Se acerca el Verano, me dice con un entusiasmo un tanto infantil a modo de explicación.
Nuestras fotos, nuestros trabajos, nuestros rituales. De alguna forma todos vamos dejando un rastro que nos define y nos persigue a modo de viscosa línea temporal delimitando todo eso que llamamos vida y que tiene más que ver con las cosas perdidas y abandonadas que con las defendidas con tanto esfuerzo.
Mi compañera se asoma y me pregunta si ese gato que aparece en las fotos de la pared es mío. Asiento con la cabeza a modo de respuesta aunque dudo que a ese mamífero en cuestión se le pueda atribuir una pertenencia. Lo encontré al volver del trabajo parado en el portal, al abrir la puerta decidió seguir mis pasos mientras no dejaba de mirarme y moverse alrededor. Subió conmigo, se metió en casa y después de pasearse por cada rincón y asomarse a cada ventana decidió no volver a salir de allí. Así de sencillo.

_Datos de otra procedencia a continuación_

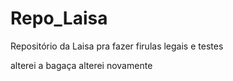 # Repo_Laisa
Repositório da Laisa pra fazer firulas legais e testes

alterei a bagaça 
alterei novamente 
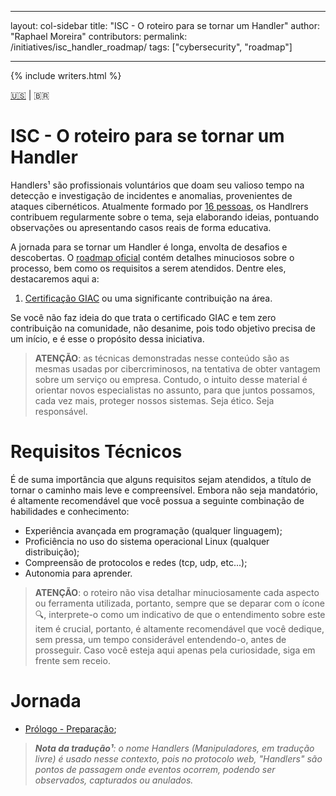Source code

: ﻿---

layout: col-sidebar
title: "ISC - O roteiro para se tornar um Handler"
author: "Raphael Moreira"
contributors: 
permalink: /initiatives/isc_handler_roadmap/
tags: ["cybersecurity", "roadmap"]

---

{% include writers.html %}

[🇺🇸](index.md) | 🇧🇷
# ISC - O roteiro para se tornar um Handler
Handlers¹ são profissionais voluntários que doam seu valioso tempo na detecção e investigação de incidentes e anomalias, 
provenientes de ataques cibernéticos. Atualmente formado por [16 pessoas](https://isc.sans.edu/handler_list.html), os Handlrers contribuem regularmente sobre o 
tema, seja elaborando ideias, pontuando observações ou apresentando casos reais de forma educativa.

A jornada para se tornar um Handler é longa, envolta de desafios e descobertas. O [roadmap oficial](https://isc.sans.edu/handlerroadmap.html)
contém detalhes minuciosos sobre o processo, bem como os requisitos a serem atendidos. Dentre eles, destacaremos aqui a:

1. [Certificação GIAC](http://www.giac.org/) ou uma significante contribuição na área.

Se você não faz ideia do que trata o certificado GIAC e tem zero contribuição na comunidade, não desanime, pois todo objetivo 
precisa de um início, e é esse o propósito dessa iniciativa.

> **ATENÇÃO**: as técnicas demonstradas nesse conteúdo são as mesmas usadas por cibercriminosos, na tentativa de obter vantagem
> sobre um serviço ou empresa. Contudo, o intuito desse material é orientar novos especialistas no assunto, para que juntos 
> possamos, cada vez mais, proteger nossos sistemas. Seja ético. Seja responsável.

# Requisitos Técnicos
É de suma importância que alguns requisitos sejam atendidos, a título de tornar o caminho mais leve e compreensível. Embora 
não seja mandatório, é altamente recomendável que você possua a seguinte combinação de habilidades e conhecimento:

- Experiência avançada em programação (qualquer linguagem);
- Proficiência no uso do sistema operacional Linux (qualquer distribuição);
- Compreensão de protocolos e redes (tcp, udp, etc...);
- Autonomia para aprender.

> **ATENÇÃO**: o roteiro não visa detalhar minuciosamente cada aspecto ou ferramenta utilizada, portanto, sempre que 
> se deparar com o ícone 🔍️, interprete-o como um indicativo de que o entendimento sobre este item é crucial, portanto, 
> é altamente recomendável que você dedique, sem pressa, um tempo considerável entendendo-o, antes de prosseguir. Caso 
> você esteja aqui apenas pela curiosidade, siga em frente sem receio.

# Jornada

- [Prólogo - Preparação](acts/prologue.pt-BR.md);

>_**Nota da tradução¹**: o nome Handlers (Manipuladores, em tradução livre) é usado nesse contexto, pois no protocolo web, 
"Handlers" são pontos de passagem onde eventos ocorrem, podendo ser observados, capturados ou anulados._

A la mañana siguiente abrí la puerta de la calle y salió disparado en dirección contraria temeroso de que le mostrase la salida. Cuando volví del trabajo ahí seguía, tumbado en el sofá como si fuesen sus dominios. Al verme recordó lo precario de su situación y vino corriendo a saludar y moverse a mi alrededor, rindiendo así su pequeño tributo para poder tener techo y comida todos los días.
Quizás si dejase de venir a la oficina me seguirían pagando puntualmente. Sólo tendría que venir una vez al mes para frotarme entre las piernas de mi amado jefe…
En días como hoy, ese me parece un plan perfecto.